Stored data
- - -
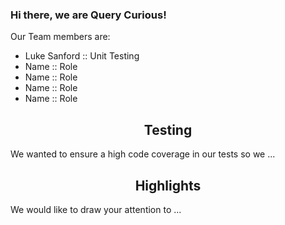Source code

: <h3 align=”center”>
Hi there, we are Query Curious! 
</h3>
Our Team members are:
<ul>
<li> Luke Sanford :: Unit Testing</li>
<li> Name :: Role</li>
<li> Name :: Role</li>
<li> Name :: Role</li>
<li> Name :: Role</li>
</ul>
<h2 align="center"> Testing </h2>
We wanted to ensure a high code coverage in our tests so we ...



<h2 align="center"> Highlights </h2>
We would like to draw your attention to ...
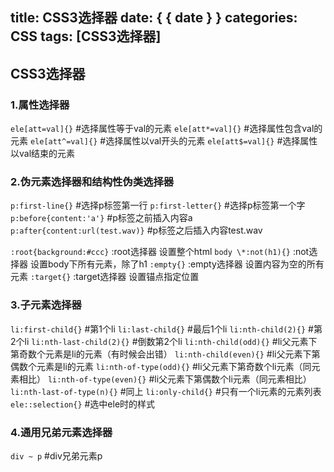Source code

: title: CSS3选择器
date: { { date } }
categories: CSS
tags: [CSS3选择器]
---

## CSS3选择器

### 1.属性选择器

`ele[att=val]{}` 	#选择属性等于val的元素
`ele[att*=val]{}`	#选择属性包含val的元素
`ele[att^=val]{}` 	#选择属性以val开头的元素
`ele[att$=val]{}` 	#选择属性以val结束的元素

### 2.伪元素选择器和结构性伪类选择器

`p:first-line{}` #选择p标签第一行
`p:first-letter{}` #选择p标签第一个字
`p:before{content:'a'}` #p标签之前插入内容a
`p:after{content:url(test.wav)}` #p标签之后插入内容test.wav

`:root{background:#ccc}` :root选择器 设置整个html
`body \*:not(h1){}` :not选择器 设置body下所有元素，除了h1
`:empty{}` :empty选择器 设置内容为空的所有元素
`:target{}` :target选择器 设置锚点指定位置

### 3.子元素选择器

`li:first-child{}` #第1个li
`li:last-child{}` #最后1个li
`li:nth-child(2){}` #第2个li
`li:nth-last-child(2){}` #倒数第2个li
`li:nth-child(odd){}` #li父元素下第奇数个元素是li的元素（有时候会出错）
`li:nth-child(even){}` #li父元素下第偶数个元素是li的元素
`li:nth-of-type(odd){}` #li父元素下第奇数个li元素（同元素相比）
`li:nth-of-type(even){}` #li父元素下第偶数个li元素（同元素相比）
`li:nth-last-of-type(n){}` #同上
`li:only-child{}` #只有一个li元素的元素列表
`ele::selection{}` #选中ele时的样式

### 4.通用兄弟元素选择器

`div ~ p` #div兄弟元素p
- - -
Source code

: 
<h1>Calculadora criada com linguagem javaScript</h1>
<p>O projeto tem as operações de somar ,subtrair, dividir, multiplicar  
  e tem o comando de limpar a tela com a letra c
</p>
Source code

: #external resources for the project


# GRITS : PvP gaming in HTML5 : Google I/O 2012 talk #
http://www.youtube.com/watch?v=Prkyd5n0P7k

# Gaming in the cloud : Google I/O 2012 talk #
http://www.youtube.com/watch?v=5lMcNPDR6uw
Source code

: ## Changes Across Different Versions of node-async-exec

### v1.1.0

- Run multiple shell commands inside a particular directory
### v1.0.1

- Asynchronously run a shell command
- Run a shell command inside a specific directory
- - -
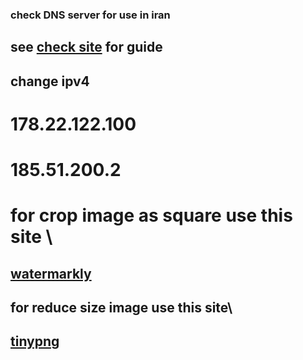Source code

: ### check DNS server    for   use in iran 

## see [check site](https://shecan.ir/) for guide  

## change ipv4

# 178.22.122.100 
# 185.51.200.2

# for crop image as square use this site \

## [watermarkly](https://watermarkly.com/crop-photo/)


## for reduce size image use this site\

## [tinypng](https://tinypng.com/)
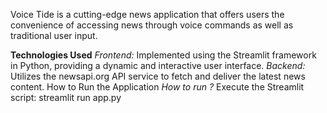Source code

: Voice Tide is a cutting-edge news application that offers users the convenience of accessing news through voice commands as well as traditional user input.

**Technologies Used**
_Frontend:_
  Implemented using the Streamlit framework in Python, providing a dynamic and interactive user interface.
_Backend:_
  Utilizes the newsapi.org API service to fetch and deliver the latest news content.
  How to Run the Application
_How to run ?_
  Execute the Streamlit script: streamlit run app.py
- - -
=== Task statement ===
Using the entries above, give back exactly the line containing "http://www.youtube.com/watch?v=5lMcNPDR6uw", the line containing "- Run a shell", and every line between them, and nothing else.

=== Task solution ===
http://www.youtube.com/watch?v=5lMcNPDR6uw
Source code

: ## Changes Across Different Versions of node-async-exec

### v1.1.0

- Run multiple shell commands inside a particular directory
### v1.0.1

- Asynchronously run a shell command
- Run a shell command inside a specific directory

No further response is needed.